Thank you for reviving this conversation. I was just asked last week about the status of this whole debate by someone who was seeking to set up “CNAME at apex”-style records for a variety of domains, all of which would be pointed over to links within various CDNs.

His challenge is that, for a variety of reasons not within his control, his domains are spread across several different CDNs / DNS hosting providers, all of whom do “CNAME at apex” in different ways. (And, if I recall correctly, one provider did NOT support this capability, citing RFC 1035 as their rationale.) The added complexity, and having to be sure he is doing it correctly for each of the different services, is quite frustrating and time consuming.  Meanwhile, he has communications people asking him very strongly for the ability to drop the “www” and just refer to their website addresses as “example.com<http://example.com>/<foo>”.

Hence his question to me about if this was ever going to be “fixed” by the IETF with some kind of standard.
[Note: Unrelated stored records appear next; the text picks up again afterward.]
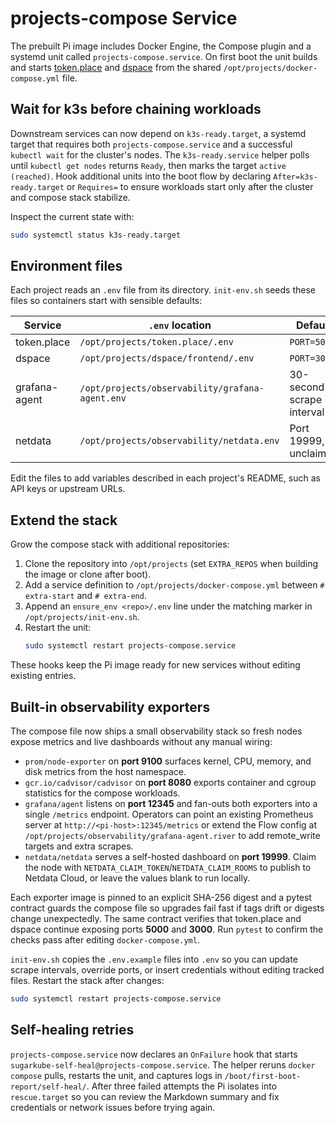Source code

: # projects-compose Service

The prebuilt Pi image includes Docker Engine, the Compose plugin and a
systemd unit called `projects-compose.service`. On first boot the unit builds
and starts [token.place](https://github.com/futuroptimist/token.place) and
[dspace](https://github.com/democratizedspace/dspace) from the shared
`/opt/projects/docker-compose.yml` file.

## Wait for k3s before chaining workloads

Downstream services can now depend on `k3s-ready.target`, a systemd target that
requires both `projects-compose.service` and a successful `kubectl wait` for the
cluster's nodes. The `k3s-ready.service` helper polls until `kubectl get nodes`
returns `Ready`, then marks the target `active (reached)`. Hook additional
units into the boot flow by declaring `After=k3s-ready.target` or `Requires=` to
ensure workloads start only after the cluster and compose stack stabilize.

Inspect the current state with:

```sh
sudo systemctl status k3s-ready.target
```

## Environment files

Each project reads an `.env` file from its directory. `init-env.sh` seeds these
files so containers start with sensible defaults:

| Service | `.env` location | Default |
| --- | --- | --- |
| token.place | `/opt/projects/token.place/.env` | `PORT=5000` |
| dspace | `/opt/projects/dspace/frontend/.env` | `PORT=3000` |
| grafana-agent | `/opt/projects/observability/grafana-agent.env` | 30-second scrape interval |
| netdata | `/opt/projects/observability/netdata.env` | Port 19999, unclaimed |

Edit the files to add variables described in each project's README, such as API
keys or upstream URLs.

## Extend the stack

Grow the compose stack with additional repositories:

1. Clone the repository into `/opt/projects` (set `EXTRA_REPOS` when building
   the image or clone after boot).
2. Add a service definition to `/opt/projects/docker-compose.yml` between
   `# extra-start` and `# extra-end`.
3. Append an `ensure_env <repo>/.env` line under the matching marker in
   `/opt/projects/init-env.sh`.
4. Restart the unit:
   ```sh
   sudo systemctl restart projects-compose.service
   ```

These hooks keep the Pi image ready for new services without editing existing
entries.

## Built-in observability exporters

The compose file now ships a small observability stack so fresh nodes expose
metrics and live dashboards without any manual wiring:

- `prom/node-exporter` on **port 9100** surfaces kernel, CPU, memory, and disk
  metrics from the host namespace.
- `gcr.io/cadvisor/cadvisor` on **port 8080** exports container and cgroup
  statistics for the compose workloads.
- `grafana/agent` listens on **port 12345** and fan-outs both exporters into a
  single `/metrics` endpoint. Operators can point an existing Prometheus server
  at `http://<pi-host>:12345/metrics` or extend the Flow config at
  `/opt/projects/observability/grafana-agent.river` to add remote_write targets
  and extra scrapes.
- `netdata/netdata` serves a self-hosted dashboard on **port 19999**. Claim the
  node with `NETDATA_CLAIM_TOKEN`/`NETDATA_CLAIM_ROOMS` to publish to Netdata
  Cloud, or leave the values blank to run locally.

Each exporter image is pinned to an explicit SHA-256 digest and a pytest
contract guards the compose file so upgrades fail fast if tags drift or digests
change unexpectedly. The same contract verifies that token.place and dspace
continue exposing ports **5000** and **3000**. Run `pytest` to confirm the
checks pass after editing `docker-compose.yml`.

`init-env.sh` copies the `.env.example` files into `.env` so you can update
scrape intervals, override ports, or insert credentials without editing tracked
files. Restart the stack after changes:

```sh
sudo systemctl restart projects-compose.service
```

## Self-healing retries

`projects-compose.service` now declares an `OnFailure` hook that starts
`sugarkube-self-heal@projects-compose.service`. The helper reruns `docker compose`
pulls, restarts the unit, and captures logs in `/boot/first-boot-report/self-heal/`.
After three failed attempts the Pi isolates into `rescue.target` so you can
review the Markdown summary and fix credentials or network issues before trying
again.

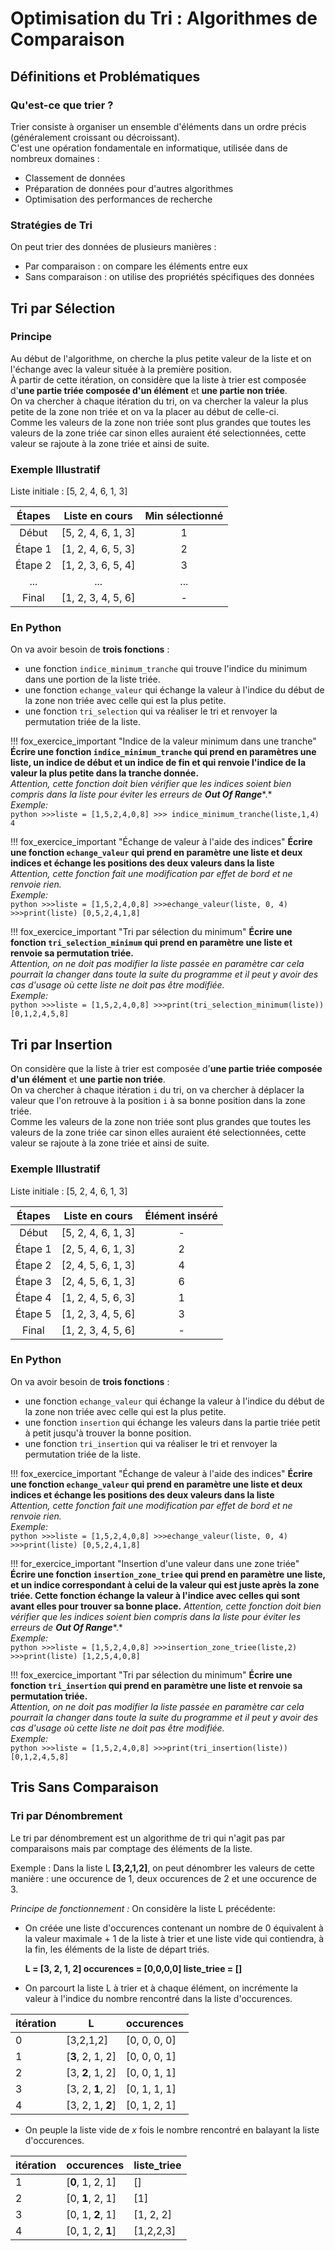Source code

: # Optimisation du Tri : Algorithmes de Comparaison

## Définitions et Problématiques

### Qu'est-ce que trier ?

Trier consiste à organiser un ensemble d'éléments dans un ordre précis (généralement croissant ou décroissant).  
C'est une opération fondamentale en informatique, utilisée dans de nombreux domaines :  

- Classement de données
- Préparation de données pour d'autres algorithmes
- Optimisation des performances de recherche

### Stratégies de Tri

On peut trier des données de plusieurs manières :

- Par comparaison : on compare les éléments entre eux
- Sans comparaison : on utilise des propriétés spécifiques des données

## Tri par Sélection

### Principe

Au début de l'algorithme, on cherche la plus petite valeur de la liste et on l'échange avec la valeur située à la première position.  
À partir de cette itération, on considère que la liste à trier est composée d'**une partie triée composée d'un élément** et **une partie non triée**.  
On va chercher à chaque itération du tri, on va chercher la valeur la plus petite de la zone non triée et on va la placer au début de celle-ci.  
Comme les valeurs de la zone non triée sont plus grandes que toutes les valeurs de la zone triée car sinon elles auraient été selectionnées, cette valeur se rajoute à la zone triée et ainsi de suite.  

### Exemple Illustratif

Liste initiale : [5, 2, 4, 6, 1, 3]

| Étapes  |   Liste en cours   | Min sélectionné |
|:-------:|:------------------:|:---------------:|
|  Début  | [5, 2, 4, 6, 1, 3] |        1        |
| Étape 1 | [1, 2, 4, 6, 5, 3] |        2        |
| Étape 2 | [1, 2, 3, 6, 5, 4] |        3        |
|   ...   |        ...         |       ...       |
|  Final  | [1, 2, 3, 4, 5, 6] |        -        |

### En Python

On va avoir besoin de **trois fonctions** :

- une fonction `indice_minimum_tranche` qui trouve l'indice du minimum dans une portion de la liste triée.
- une fonction `echange_valeur` qui échange la valeur à l'indice du début de la zone non triée avec celle qui est la plus petite.
- une fonction `tri_selection` qui va réaliser le tri et renvoyer la permutation triée de la liste.

!!! fox_exercice_important "Indice de la valeur minimum dans une tranche"
    **Écrire une fonction `indice_minimum_tranche` qui prend en paramètres une liste, un indice de début et un indice de fin et qui renvoie l'indice de la valeur la plus petite dans la tranche donnée.**  
    *Attention, cette fonction doit bien vérifier que les indices soient bien compris dans la liste pour éviter les erreurs de* ***Out Of Range****.*  
    *Exemple:*  
    ```python
    >>>liste = [1,5,2,4,0,8]
    >>> indice_minimum_tranche(liste,1,4)
    4
    ```

!!! fox_exercice_important "Échange de valeur à l'aide des indices"
    **Écrire une fonction `echange_valeur` qui prend en paramètre une liste et deux indices et échange les positions des deux valeurs dans la liste**  
    *Attention, cette fonction fait une modification par effet de bord et ne renvoie rien.*  
    *Exemple:*  
    ```python
    >>>liste = [1,5,2,4,0,8]
    >>>echange_valeur(liste, 0, 4)
    >>>print(liste)
    [0,5,2,4,1,8]
    ```

!!! fox_exercice_important "Tri par sélection du minimum"
    **Écrire une fonction `tri_selection_minimum` qui prend en paramètre une liste et renvoie sa permutation triée.**  
    *Attention, on ne doit pas modifier la liste passée en paramètre car cela pourrait la changer dans toute la suite du programme et il peut y avoir des cas d'usage où cette liste ne doit pas être modifiée.*  
    *Exemple:*  
    ```python
    >>>liste = [1,5,2,4,0,8]
    >>>print(tri_selection_minimum(liste))
    [0,1,2,4,5,8]
    ```

## Tri par Insertion

On considère que la liste à trier est composée d'**une partie triée composée d'un élément** et **une partie non triée**.  
On va chercher à chaque itération `i` du tri, on va chercher à déplacer la valeur que l'on retrouve à la position `i` à sa bonne position dans la zone triée.  
Comme les valeurs de la zone non triée sont plus grandes que toutes les valeurs de la zone triée car sinon elles auraient été selectionnées, cette valeur se rajoute à la zone triée et ainsi de suite.  

### Exemple Illustratif

Liste initiale : [5, 2, 4, 6, 1, 3]

| Étapes  |   Liste en cours   | Élément inséré |
|:-------:|:------------------:|:--------------:|
|  Début  | [5, 2, 4, 6, 1, 3] |       -        |
| Étape 1 | [2, 5, 4, 6, 1, 3] |       2        |
| Étape 2 | [2, 4, 5, 6, 1, 3] |       4        |
| Étape 3 | [2, 4, 5, 6, 1, 3] |       6        |
| Étape 4 | [1, 2, 4, 5, 6, 3] |       1        |
| Étape 5 | [1, 2, 3, 4, 5, 6] |       3        |
|  Final  | [1, 2, 3, 4, 5, 6] |       -        |

### En Python

On va avoir besoin de **trois fonctions** :

- une fonction `echange_valeur` qui échange la valeur à l'indice du début de la zone non triée avec celle qui est la plus petite.
- une fonction `insertion` qui échange les valeurs dans la partie triée petit à petit jusqu'à trouver la bonne position.
- une fonction `tri_insertion` qui va réaliser le tri et renvoyer la permutation triée de la liste.

!!! fox_exercice_important "Échange de valeur à l'aide des indices"
    **Écrire une fonction `echange_valeur` qui prend en paramètre une liste et deux indices et échange les positions des deux valeurs dans la liste**  
    *Attention, cette fonction fait une modification par effet de bord et ne renvoie rien.*  
    *Exemple:*  
    ```python
    >>>liste = [1,5,2,4,0,8]
    >>>echange_valeur(liste, 0, 4)
    >>>print(liste)
    [0,5,2,4,1,8]
    ```

!!! for_exercice_important "Insertion d'une valeur dans une zone triée"
    **Écrire une fonction `insertion_zone_triee` qui prend en paramètre une liste, et un indice correspondant à celui de la valeur qui est juste après la zone triée. Cette fonction échange la valeur à l'indice avec celles qui sont avant elles pour trouver sa bonne place.**
    *Attention, cette fonction doit bien vérifier que les indices soient bien compris dans la liste pour éviter les erreurs de* ***Out Of Range****.*  
    *Exemple:*  
    ```python
    >>>liste = [1,5,2,4,0,8]
    >>>insertion_zone_triee(liste,2)
    >>>print(liste)
    [1,2,5,4,0,8]
    ```

!!! fox_exercice_important "Tri par sélection du minimum"
    **Écrire une fonction `tri_insertion` qui prend en paramètre une liste et renvoie sa permutation triée.**  
    *Attention, on ne doit pas modifier la liste passée en paramètre car cela pourrait la changer dans toute la suite du programme et il peut y avoir des cas d'usage où cette liste ne doit pas être modifiée.*  
    *Exemple:*  
    ```python
    >>>liste = [1,5,2,4,0,8]
    >>>print(tri_insertion(liste))
    [0,1,2,4,5,8]
    ```

## Tris Sans Comparaison

### Tri par Dénombrement

Le tri par dénombrement est un algorithme de tri qui n'agit pas par comparaisons mais par comptage des éléments de la liste.

Exemple : Dans la liste L **[3,2,1,2]**, on peut dénombrer les valeurs de cette manière : une occurence de 1, deux occurences de 2 et une occurence de 3.

*Principe de fonctionnement :*
On considère la liste L précédente:

* On créée une liste d'occurences contenant un nombre de 0 équivalent à la valeur maximale + 1 de la liste à trier et une liste vide qui contiendra, à la fin, les éléments de la liste de départ triés.


    **L = [3, 2, 1, 2]
    occurences = [0,0,0,0]
    liste_triee = []**


* On parcourt la liste L à trier et à chaque élément, on incrémente la valeur à l'indice du nombre rencontré dans la liste d'occurences.

| itération | L                | occurences   |
| --------- | ---------------- | ------------ |
| 0         | [3,2,1,2]        | [0, 0, 0, 0] |
| 1         | [**3**, 2, 1, 2] | [0, 0, 0, 1] |
| 2         | [3, **2**, 1, 2] | [0, 0, 1, 1] |
| 3         | [3, 2, **1**, 2] | [0, 1, 1, 1] |
| 4         | [3, 2, 1, **2**] | [0, 1, 2, 1] |
  

* On peuple la liste vide de $x$ fois le nombre rencontré en balayant la liste d'occurences.

| itération | occurences       | liste_triee |
| --------- | ---------------- | ----------- |
| 1         | [**0**, 1, 2, 1] | []          |
| 2         | [0, **1**, 2, 1] | [1]         |
| 3         | [0, 1, **2**, 1] | [1, 2, 2]   |
| 4         | [0, 1, 2, **1**] | [1,2,2,3]   |
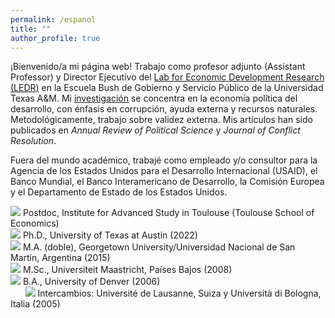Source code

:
 ```yaml
---
permalink: /espanol
title: ""
author_profile: true
---
```


¡Bienvenido/a mi página web! Trabajo como profesor adjunto (Assistant Professor) y Director Ejecutivo del [Lab for Economic Development Research (LEDR)](https://bush.tamu.edu/mosbacher/ledr/) en la Escuela Bush de Gobierno y Servicio Público de la Universidad Texas A&M. Mi [investigación](https://mikedenly.com/research/) se concentra en la economía política del desarrollo, con énfasis en corrupción, ayuda externa y recursos naturales. Metodológicamente, trabajo sobre validez externa. Mis artículos han sido publicados en *Annual Review of Political Science* y *Journal of Conflict Resolution*.

Fuera del mundo académico, trabajé como empleado y/o consultor para la Agencia de los Estados Unidos para el Desarrollo Internacional (USAID), el Banco Mundial, el Banco Interamericano de Desarrollo, la Comisión Europea y el Departamento de Estado de los Estados Unidos. 
   
![](/images/gradhatpng.png) Postdoc, Institute for Advanced Study in Toulouse (Toulouse School of Economics)
<br>![](/images/gradhatpng.png) Ph.D., University of Texas at Austin (2022)
<br>![](/images/gradhatpng.png) M.A. (doble), Georgetown University/Universidad Nacional de San Martín, Argentina (2015)
<br>![](/images/gradhatpng.png) M.Sc., Universiteit Maastricht, Países Bajos (2008)
<br>![](/images/gradhatpng.png) B.A., University of Denver (2006) 
<br> &nbsp; &nbsp; &nbsp; ![](/images/bullet.png) Intercambios: Université de Lausanne, Suiza y Università di Bologna, Italia (2005)

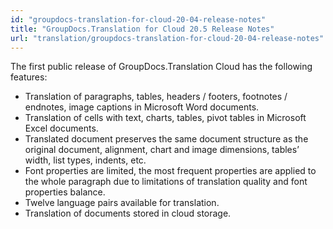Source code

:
 ```yaml
---
id: "groupdocs-translation-for-cloud-20-04-release-notes"
title: "GroupDocs.Translation for Cloud 20.5 Release Notes"
url: "translation/groupdocs-translation-for-cloud-20-04-release-notes"
---
```


The first public release of GroupDocs.Translation Cloud has the following features:

* Translation of paragraphs, tables, headers / footers, footnotes / endnotes, image captions in Microsoft Word documents.
* Translation of cells with text, charts, tables, pivot tables in Microsoft Excel documents.
* Translated document preserves the same document structure as the original document, alignment, chart and image dimensions, tables’ width, list types, indents, etc.
* Font properties are limited, the most frequent properties are applied to the whole paragraph due to limitations of translation quality and font properties balance. 
* Twelve language pairs available for translation.
* Translation of documents stored in cloud storage.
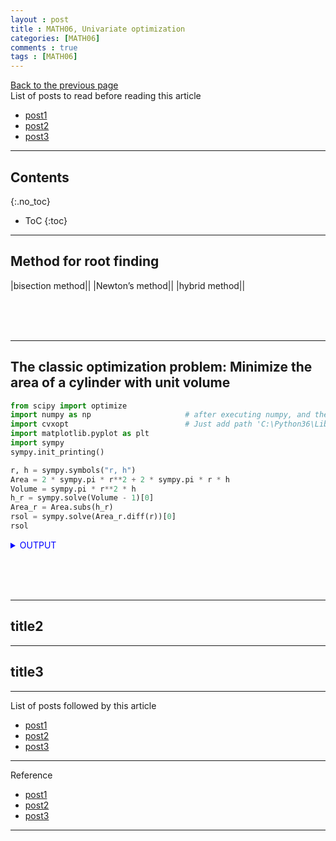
 ```yaml
---
layout : post
title : MATH06, Univariate optimization
categories: [MATH06]
comments : true
tags : [MATH06]
---
```

[Back to the previous page](https://userdyk-github.github.io/Study.html) <br>
List of posts to read before reading this article
- <a href='https://userdyk-github.github.io/'>post1</a>
- <a href='https://userdyk-github.github.io/'>post2</a>
- <a href='https://userdyk-github.github.io/'>post3</a>

---

## Contents
{:.no_toc}

* ToC
{:toc}

<hr class="division1">

## **Method for root finding**

|bisection method||
|Newton’s method||
|hybrid method||

<br><br><br>
<hr class="division2">

## **The classic optimization problem: Minimize the area of a cylinder with unit volume**

```python
from scipy import optimize
import numpy as np                     # after executing numpy, and then execute cvxopt!
import cvxopt                          # Just add path 'C:\Python36\Library\bin' to PATH environment variable
import matplotlib.pyplot as plt 
import sympy 
sympy.init_printing()

r, h = sympy.symbols("r, h") 
Area = 2 * sympy.pi * r**2 + 2 * sympy.pi * r * h 
Volume = sympy.pi * r**2 * h 
h_r = sympy.solve(Volume - 1)[0]
Area_r = Area.subs(h_r)
rsol = sympy.solve(Area_r.diff(r))[0] 
rsol
```
<details markdown="1">
<summary class='jb-small' style="color:blue">OUTPUT</summary>
<hr class='division3'>
$$\displaystyle \frac{2^{\frac{2}{3}}}{2 \sqrt[3]{\pi}}$$
<hr class='division3'>
</details>

<br><br><br>
<hr class="division2">

## title2

<hr class="division2">

## title3

<hr class="division1">

List of posts followed by this article
- [post1](https://userdyk-github.github.io/)
- <a href='https://userdyk-github.github.io/'>post2</a>
- <a href='https://userdyk-github.github.io/'>post3</a>

---

Reference
- [post1](https://userdyk-github.github.io/)
- <a href='https://userdyk-github.github.io/'>post2</a>
- <a href='https://userdyk-github.github.io/'>post3</a>

---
I do think something needs to be done to standardize CNAME (or something very similar) at the apex. For the person with whom I was speaking, all of this websites are set up using various CDNs. So all he can provide is a DNS address in the CDN’s network.  He has no way to get an A or AAAA address as I understand the ANAME proposal would require.

So this is a lengthy way of saying that I would agree with moving ahead with a proposal to allow CNAME at apex, and to start to get resolvers to implement that.  I realize that updating the whole DNS infrastructure is incredibly challenging (we wrote about this with regard to crypto algorithms at https://tools.ietf.org/html/draft-york-dnsop-deploying-dnssec-crypto-algs ).  And so this may not be something widely available for some time.  But if we could get it started, it would definitely help the many people out there trying to configure domains to point to CDNs from their apex.

Dan

--
Dan York
Director, Content & Web Strategy, Internet Society
york@isoc.org<mailto:york@isoc.org>   +1-802-735-1624
Jabber: york@jabber.isoc.org<mailto:york@jabber.isoc.org>  Skype: danyork   http://twitter.com/danyork

http://www.internetsociety.org/

On Sep 16, 2018, at 5:56 AM, Mukund Sivaraman <muks@mukund.org<mailto:muks@mukund.org>> wrote:

Hi Petr

Apologies for the delayed reply.

On Tue, Jun 19, 2018 at 03:18:22PM +0200, Petr Špaček wrote:
Hello dnsop,

beware, material in this e-mail might cause your head to explode :-)

This proposal is based on following observations:
- It seems that DNS protocol police lost battle about CNAME at apex,
 is is deployed on the Internet.
- Major DNS resolvers like BIND, Unbound, PowerDNS Recursor, dnsmasq
 already have code to cope with the "impossible" case of CNAME at the
 apex and deal with it in ways which do not break stuff on resolver
 side.
- Authoritative servers of vendors named above refuse to serve CNAME at
 apex.
- There are CDNs etc. which allow users to create CNAME at apex
 no matter what the standards and "normal" servers say and do.
(We have found out this because Knot Resolver is missing hacks for CNAME
at apex and users complain that "it works with every other resolver".)


Take a deep breath!


Given that resolver side somehow works already ...
could we standardize this obvious violation of RFC 1035?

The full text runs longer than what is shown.